** Record excerpts **
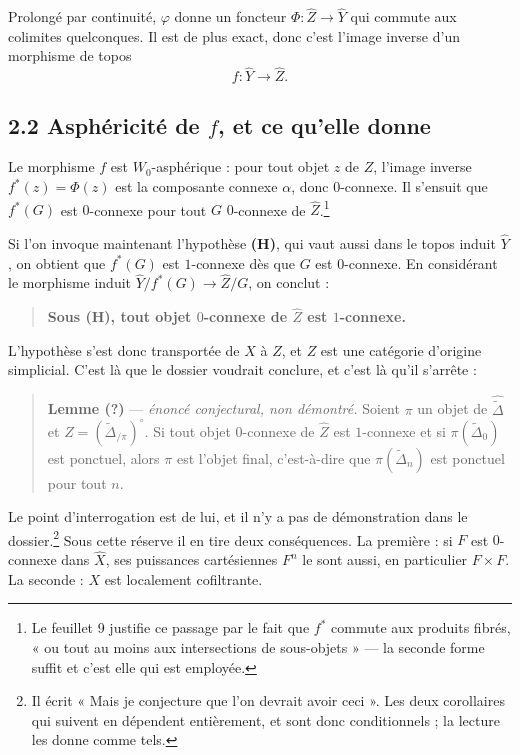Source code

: \documentclass[11pt,a4paper]{article}
\begin{document}
Prolongé par continuité, $\varphi$ donne un foncteur
$\Phi : \widehat{Z} \to \widehat{Y}$ qui commute aux colimites quelconques. Il
est de plus exact, donc c'est l'image inverse d'un morphisme de topos
\[
  f : \widehat{Y} \longrightarrow \widehat{Z}.
\]

\subsection*{2.2 Asphéricité de $f$, et ce qu'elle donne}

Le morphisme $f$ est $W_{0}$-asphérique : pour tout objet $z$ de $Z$, l'image
inverse $f^{*}(z) = \Phi(z)$ est la composante connexe $\alpha$, donc
$0$-connexe. Il s'ensuit que $f^{*}(G)$ est $0$-connexe pour tout $G$
$0$-connexe de $\widehat{Z}$.\footnote{Le feuillet 9 justifie ce passage par
le fait que $f^{*}$ commute aux produits fibrés, « ou tout au moins aux
intersections de sous-objets » — la seconde forme suffit et c'est elle qui
est employée.}

Si l'on invoque maintenant l'hypothèse \textbf{(H)}, qui vaut aussi dans le
topos induit $\widehat{Y}$, on obtient que $f^{*}(G)$ est $1$-connexe dès que
$G$ est $0$-connexe. En considérant le morphisme induit
$\widehat{Y}/f^{*}(G) \to \widehat{Z}/G$, on conclut :

\begin{quote}
\textbf{Sous (H), tout objet $0$-connexe de $\widehat{Z}$ est $1$-connexe.}
\end{quote}

L'hypothèse s'est donc transportée de $X$ à $Z$, et $Z$ est une catégorie
d'origine simplicial. C'est là que le dossier voudrait conclure, et c'est là
qu'il s'arrête :

\begin{quote}
\textbf{Lemme (?)} — \emph{énoncé conjectural, non démontré.} Soient $\pi$ un
objet de $\widehat{\widetilde{\Delta}}$ et
$Z = (\widetilde{\Delta}_{/\pi})^{\circ}$. Si tout objet $0$-connexe de
$\widehat{Z}$ est $1$-connexe et si $\pi(\widetilde{\Delta}_{0})$ est
ponctuel, alors $\pi$ est l'objet final, c'est-à-dire que
$\pi(\widetilde{\Delta}_{n})$ est ponctuel pour tout $n$.
\end{quote}

Le point d'interrogation est de lui, et il n'y a pas de démonstration dans le
dossier.\footnote{Il écrit « Mais je conjecture que l'on devrait avoir
ceci ». Les deux corollaires qui suivent en dépendent entièrement, et sont
donc conditionnels ; la lecture les donne comme tels.} Sous cette réserve il
en tire deux conséquences. La première : si $F$ est $0$-connexe dans
$\widehat{X}$, ses puissances cartésiennes $F^{n}$ le sont aussi, en
particulier $F \times F$. La seconde : $X$ est localement cofiltrante.
\end{document}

** Work request **
Pick every line containing the word "aussi" out of the material, and copy those lines.

** Answer **
Si l'on invoque maintenant l'hypothèse \textbf{(H)}, qui vaut aussi dans le
$\widehat{X}$, ses puissances cartésiennes $F^{n}$ le sont aussi, en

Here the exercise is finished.